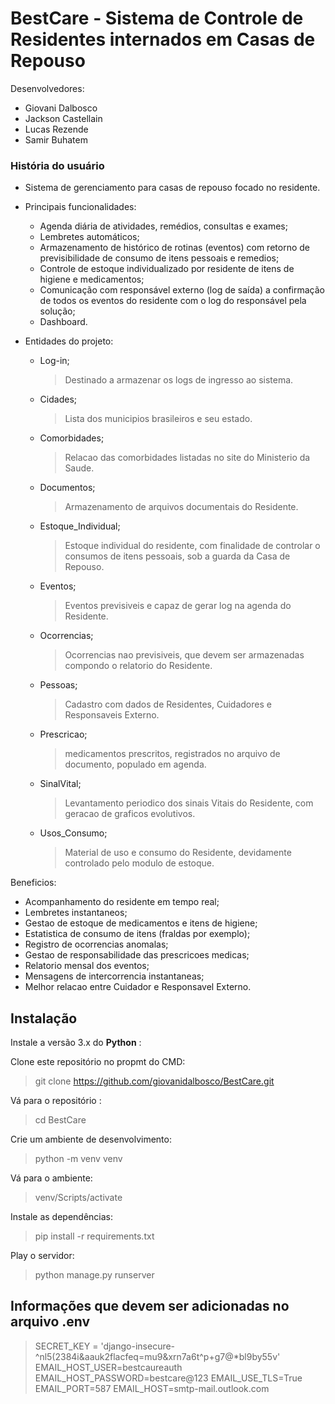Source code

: # BestCare - Sistema de Controle de Residentes internados em Casas de Repouso

Desenvolvedores:
- Giovani Dalbosco
- Jackson Castellain
- Lucas Rezende
- Samir Buhatem

### História do usuário
- Sistema de gerenciamento para casas de repouso focado no residente. 
- Principais funcionalidades:
  - Agenda diária de atividades, remédios, consultas e exames;
  - Lembretes automáticos;
  - Armazenamento de histórico de rotinas (eventos) com retorno de previsibilidade de consumo de itens pessoais e remedios;
  - Controle de estoque individualizado por residente de itens de higiene e medicamentos;
  - Comunicação com responsável externo (log de saída) a confirmação de todos os eventos do residente com o log do responsável pela solução;
  - Dashboard.

- Entidades do projeto:
  - Log-in;
    > Destinado a armazenar os logs de ingresso ao sistema.
  - Cidades;
    > Lista dos municipios brasileiros e seu estado.
  - Comorbidades;
    > Relacao das comorbidades listadas no site do Ministerio da Saude.
  - Documentos;
    > Armazenamento de arquivos documentais do Residente.
  - Estoque_Individual;
    > Estoque individual do residente, com finalidade de controlar o consumos de itens pessoais, sob a guarda da Casa de Repouso.
  - Eventos;
    > Eventos previsiveis e capaz de gerar log na agenda do Residente.
  - Ocorrencias;
    > Ocorrencias nao previsiveis, que devem ser armazenadas compondo o relatorio do Residente.
  - Pessoas;
    > Cadastro com dados de Residentes, Cuidadores e Responsaveis Externo.
  - Prescricao;
    > medicamentos prescritos, registrados no arquivo de documento, populado em agenda. 
  - SinalVital;
    > Levantamento periodico dos sinais Vitais do Residente, com geracao de graficos evolutivos.
  - Usos_Consumo;
    > Material de uso e consumo do Residente, devidamente controlado pelo modulo de estoque.

Beneficios:
  - Acompanhamento do residente em tempo real;
  - Lembretes instantaneos;
  - Gestao de estoque de medicamentos e itens de higiene;
  - Estatistica de consumo de itens (fraldas por exemplo);
  - Registro de ocorrencias anomalas;
  - Gestao de responsabilidade das prescricoes medicas;
  - Relatorio mensal dos eventos;
  - Mensagens de intercorrencia instantaneas;
  - Melhor relacao entre Cuidador e Responsavel Externo.

## Instalação

Instale a versão 3.x do **Python** :

Clone este repositório no propmt do CMD: 
>git clone https://github.com/giovanidalbosco/BestCare.git

Vá para o repositório :
>cd BestCare

Crie um ambiente de desenvolvimento: 
> python -m venv venv

Vá para o ambiente:
> venv/Scripts/activate

Instale as dependências:
> pip install -r requirements.txt

Play o servidor: 
> python manage.py runserver


## Informações que devem ser adicionadas no arquivo .env

>SECRET_KEY = 'django-insecure-^nl5(2384i&aauk2flacfeq=mu9&xrn7a6t^p+g7@*bl9by55v'
>EMAIL_HOST_USER=bestcaureauth
>EMAIL_HOST_PASSWORD=bestcare@123
>EMAIL_USE_TLS=True
>EMAIL_PORT=587
>EMAIL_HOST=smtp-mail.outlook.com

..........

In the records above, return precisely the line containing "Clone este repositório" and each line that comes after it, up to the final one.

Clone este repositório no propmt do CMD: 
>git clone https://github.com/giovanidalbosco/BestCare.git

Vá para o repositório :
>cd BestCare

Crie um ambiente de desenvolvimento: 
> python -m venv venv

Vá para o ambiente:
> venv/Scripts/activate

Instale as dependências:
> pip install -r requirements.txt

Play o servidor: 
> python manage.py runserver


## Informações que devem ser adicionadas no arquivo .env

>SECRET_KEY = 'django-insecure-^nl5(2384i&aauk2flacfeq=mu9&xrn7a6t^p+g7@*bl9by55v'
>EMAIL_HOST_USER=bestcaureauth
>EMAIL_HOST_PASSWORD=bestcare@123
>EMAIL_USE_TLS=True
>EMAIL_PORT=587
>EMAIL_HOST=smtp-mail.outlook.com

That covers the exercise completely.